Collection entries
---

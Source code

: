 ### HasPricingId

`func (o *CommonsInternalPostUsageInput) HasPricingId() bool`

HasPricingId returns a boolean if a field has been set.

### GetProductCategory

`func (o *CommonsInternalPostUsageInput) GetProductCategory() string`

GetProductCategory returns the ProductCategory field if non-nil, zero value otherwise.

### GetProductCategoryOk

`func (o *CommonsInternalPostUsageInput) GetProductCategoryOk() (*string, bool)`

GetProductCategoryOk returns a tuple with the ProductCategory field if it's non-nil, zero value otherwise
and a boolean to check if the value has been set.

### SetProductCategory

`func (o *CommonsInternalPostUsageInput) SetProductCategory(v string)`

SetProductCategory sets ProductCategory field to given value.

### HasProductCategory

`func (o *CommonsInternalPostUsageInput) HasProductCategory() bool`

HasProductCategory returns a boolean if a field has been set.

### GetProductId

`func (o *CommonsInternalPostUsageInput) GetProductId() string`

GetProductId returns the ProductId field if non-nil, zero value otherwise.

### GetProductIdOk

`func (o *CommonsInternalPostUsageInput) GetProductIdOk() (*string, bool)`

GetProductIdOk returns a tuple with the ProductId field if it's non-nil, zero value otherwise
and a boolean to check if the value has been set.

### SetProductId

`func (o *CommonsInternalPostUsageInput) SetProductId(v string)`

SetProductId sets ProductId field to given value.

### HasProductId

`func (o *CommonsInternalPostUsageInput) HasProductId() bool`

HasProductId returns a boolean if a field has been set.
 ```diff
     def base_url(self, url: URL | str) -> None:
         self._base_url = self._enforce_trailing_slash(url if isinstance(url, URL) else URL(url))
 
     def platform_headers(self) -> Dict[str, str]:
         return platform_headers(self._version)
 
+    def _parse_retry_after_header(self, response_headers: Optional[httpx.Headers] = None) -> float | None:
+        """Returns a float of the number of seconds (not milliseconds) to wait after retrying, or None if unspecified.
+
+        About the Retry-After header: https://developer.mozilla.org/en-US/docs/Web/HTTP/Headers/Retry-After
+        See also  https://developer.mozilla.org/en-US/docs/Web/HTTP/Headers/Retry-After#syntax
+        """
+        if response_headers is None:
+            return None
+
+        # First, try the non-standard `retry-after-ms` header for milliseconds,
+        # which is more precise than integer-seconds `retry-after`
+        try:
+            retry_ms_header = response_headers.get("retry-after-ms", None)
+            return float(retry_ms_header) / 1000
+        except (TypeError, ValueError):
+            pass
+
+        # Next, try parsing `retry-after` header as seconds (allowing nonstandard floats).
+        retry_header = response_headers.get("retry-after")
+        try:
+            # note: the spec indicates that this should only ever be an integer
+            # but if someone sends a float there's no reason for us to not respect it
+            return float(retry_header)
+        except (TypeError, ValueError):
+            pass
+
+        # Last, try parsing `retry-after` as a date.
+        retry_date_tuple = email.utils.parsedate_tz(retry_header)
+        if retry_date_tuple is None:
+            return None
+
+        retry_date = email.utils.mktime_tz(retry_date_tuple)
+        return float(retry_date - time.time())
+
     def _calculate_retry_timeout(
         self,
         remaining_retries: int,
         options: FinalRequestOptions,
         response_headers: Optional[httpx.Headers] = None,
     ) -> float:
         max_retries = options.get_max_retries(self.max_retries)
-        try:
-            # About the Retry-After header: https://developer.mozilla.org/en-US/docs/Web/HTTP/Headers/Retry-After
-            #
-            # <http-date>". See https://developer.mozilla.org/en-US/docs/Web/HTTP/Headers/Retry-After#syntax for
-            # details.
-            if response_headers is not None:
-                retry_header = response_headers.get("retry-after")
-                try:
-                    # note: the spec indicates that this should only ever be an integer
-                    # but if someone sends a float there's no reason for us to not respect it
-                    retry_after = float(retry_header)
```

---

## EXERCISE PROMPT
Copy out all lines from the records where the word "sets" appears.

## ANSWER TO THE PROBLEM
SetProductCategory sets ProductCategory field to given value.
SetProductId sets ProductId field to given value.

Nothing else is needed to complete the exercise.